▶ **Task objective**
Only lines with the string "failed" matter here; gather them from the material below.

▶ **Records supplied**

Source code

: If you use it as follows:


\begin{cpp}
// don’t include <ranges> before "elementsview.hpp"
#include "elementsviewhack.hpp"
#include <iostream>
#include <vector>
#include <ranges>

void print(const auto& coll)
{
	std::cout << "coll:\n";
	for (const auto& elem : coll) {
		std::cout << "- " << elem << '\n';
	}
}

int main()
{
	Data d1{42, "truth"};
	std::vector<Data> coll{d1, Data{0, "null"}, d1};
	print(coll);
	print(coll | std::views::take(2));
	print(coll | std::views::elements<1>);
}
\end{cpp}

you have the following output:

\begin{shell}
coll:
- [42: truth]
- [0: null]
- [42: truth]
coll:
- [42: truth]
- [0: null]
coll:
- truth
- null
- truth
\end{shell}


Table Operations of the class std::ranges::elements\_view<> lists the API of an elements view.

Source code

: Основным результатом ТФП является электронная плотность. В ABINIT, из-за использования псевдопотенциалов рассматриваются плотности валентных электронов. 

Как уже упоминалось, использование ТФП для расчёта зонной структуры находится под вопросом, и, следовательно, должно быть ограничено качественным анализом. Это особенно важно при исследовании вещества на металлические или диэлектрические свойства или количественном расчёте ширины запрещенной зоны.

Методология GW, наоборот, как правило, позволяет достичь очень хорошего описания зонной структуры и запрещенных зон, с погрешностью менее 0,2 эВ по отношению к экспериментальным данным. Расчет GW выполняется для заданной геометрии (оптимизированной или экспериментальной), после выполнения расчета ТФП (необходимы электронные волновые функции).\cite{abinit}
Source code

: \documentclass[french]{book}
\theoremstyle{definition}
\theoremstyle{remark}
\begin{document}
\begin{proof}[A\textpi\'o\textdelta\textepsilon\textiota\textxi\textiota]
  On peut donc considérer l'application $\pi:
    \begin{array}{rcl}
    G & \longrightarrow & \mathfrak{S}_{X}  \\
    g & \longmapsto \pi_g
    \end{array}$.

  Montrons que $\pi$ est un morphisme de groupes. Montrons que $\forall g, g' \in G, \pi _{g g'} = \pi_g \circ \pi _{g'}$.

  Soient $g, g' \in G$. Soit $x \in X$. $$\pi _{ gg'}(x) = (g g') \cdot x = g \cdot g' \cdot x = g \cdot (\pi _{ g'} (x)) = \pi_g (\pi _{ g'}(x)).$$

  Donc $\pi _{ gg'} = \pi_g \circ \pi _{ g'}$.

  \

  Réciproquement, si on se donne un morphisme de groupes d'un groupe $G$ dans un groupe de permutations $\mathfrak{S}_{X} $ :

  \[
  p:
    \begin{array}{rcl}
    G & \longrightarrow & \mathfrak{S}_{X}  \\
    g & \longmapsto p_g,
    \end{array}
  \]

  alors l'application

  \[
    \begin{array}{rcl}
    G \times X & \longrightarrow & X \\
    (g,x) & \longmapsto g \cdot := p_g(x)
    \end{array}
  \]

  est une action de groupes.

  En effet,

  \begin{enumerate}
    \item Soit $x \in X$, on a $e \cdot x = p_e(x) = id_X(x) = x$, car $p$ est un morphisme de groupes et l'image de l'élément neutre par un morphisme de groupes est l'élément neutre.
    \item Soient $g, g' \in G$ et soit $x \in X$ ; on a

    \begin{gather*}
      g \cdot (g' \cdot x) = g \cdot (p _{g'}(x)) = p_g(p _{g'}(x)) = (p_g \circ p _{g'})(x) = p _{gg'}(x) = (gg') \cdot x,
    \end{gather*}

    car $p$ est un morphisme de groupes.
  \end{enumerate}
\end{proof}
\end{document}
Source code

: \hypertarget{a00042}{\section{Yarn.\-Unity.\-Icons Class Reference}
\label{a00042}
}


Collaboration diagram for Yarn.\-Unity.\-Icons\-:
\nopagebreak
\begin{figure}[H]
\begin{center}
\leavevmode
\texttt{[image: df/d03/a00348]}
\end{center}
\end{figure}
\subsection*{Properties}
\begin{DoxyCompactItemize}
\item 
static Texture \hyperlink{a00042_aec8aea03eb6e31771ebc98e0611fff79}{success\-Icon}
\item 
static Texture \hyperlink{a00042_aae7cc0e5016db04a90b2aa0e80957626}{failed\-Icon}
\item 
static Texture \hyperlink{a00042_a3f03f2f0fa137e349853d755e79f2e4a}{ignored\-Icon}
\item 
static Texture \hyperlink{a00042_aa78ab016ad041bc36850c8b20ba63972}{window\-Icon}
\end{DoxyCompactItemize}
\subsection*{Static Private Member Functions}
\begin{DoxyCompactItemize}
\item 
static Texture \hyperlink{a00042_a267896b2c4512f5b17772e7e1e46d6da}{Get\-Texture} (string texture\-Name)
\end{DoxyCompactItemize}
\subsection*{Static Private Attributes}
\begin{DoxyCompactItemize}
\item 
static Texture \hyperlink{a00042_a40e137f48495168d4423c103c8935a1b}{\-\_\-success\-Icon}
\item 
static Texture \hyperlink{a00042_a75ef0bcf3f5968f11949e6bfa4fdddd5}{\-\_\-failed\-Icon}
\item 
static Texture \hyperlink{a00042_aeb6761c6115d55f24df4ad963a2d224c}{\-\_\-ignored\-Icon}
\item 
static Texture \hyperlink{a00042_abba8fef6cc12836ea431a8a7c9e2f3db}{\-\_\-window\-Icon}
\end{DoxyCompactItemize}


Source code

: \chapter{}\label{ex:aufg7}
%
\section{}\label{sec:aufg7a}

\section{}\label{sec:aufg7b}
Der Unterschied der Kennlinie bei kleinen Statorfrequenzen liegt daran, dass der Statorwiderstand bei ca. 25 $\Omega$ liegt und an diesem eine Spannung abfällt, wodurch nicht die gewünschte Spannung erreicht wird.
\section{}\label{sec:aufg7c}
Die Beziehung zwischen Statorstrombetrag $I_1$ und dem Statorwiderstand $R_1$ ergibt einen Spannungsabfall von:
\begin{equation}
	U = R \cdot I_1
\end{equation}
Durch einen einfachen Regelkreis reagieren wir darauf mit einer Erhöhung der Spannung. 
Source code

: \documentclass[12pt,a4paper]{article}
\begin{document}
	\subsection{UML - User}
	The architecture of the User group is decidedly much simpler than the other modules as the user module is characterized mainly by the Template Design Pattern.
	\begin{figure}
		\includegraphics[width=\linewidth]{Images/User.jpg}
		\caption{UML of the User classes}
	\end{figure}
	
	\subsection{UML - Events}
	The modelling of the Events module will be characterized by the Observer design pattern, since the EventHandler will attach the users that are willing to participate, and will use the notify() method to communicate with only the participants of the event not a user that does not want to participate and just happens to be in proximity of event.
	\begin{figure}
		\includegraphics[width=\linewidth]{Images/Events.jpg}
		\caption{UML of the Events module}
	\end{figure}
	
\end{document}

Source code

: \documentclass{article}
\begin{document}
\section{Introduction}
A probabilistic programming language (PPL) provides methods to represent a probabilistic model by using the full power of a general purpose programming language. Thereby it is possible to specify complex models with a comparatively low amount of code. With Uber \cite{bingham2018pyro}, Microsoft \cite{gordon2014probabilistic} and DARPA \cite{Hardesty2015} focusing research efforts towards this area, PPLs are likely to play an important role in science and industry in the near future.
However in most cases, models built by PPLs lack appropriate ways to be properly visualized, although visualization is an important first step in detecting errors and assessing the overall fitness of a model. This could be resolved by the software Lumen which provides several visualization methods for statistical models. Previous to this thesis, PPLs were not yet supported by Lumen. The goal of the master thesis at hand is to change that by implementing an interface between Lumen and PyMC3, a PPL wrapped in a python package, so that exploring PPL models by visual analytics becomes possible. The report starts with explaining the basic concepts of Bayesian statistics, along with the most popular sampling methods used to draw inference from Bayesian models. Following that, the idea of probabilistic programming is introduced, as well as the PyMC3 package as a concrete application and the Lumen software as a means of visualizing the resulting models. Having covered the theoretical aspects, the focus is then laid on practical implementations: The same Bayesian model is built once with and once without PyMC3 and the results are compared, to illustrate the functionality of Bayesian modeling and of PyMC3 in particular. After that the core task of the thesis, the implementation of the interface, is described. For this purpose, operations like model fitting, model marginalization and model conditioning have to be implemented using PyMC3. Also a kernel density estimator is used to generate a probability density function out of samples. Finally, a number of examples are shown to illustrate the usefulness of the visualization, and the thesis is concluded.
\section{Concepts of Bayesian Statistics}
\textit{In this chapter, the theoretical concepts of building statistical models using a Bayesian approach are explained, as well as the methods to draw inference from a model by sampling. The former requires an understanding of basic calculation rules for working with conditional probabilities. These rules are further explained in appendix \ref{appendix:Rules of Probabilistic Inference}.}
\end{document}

▶ **Solution to the problem**
static Texture \hyperlink{a00042_aae7cc0e5016db04a90b2aa0e80957626}{failed\-Icon}
static Texture \hyperlink{a00042_a75ef0bcf3f5968f11949e6bfa4fdddd5}{\-\_\-failed\-Icon}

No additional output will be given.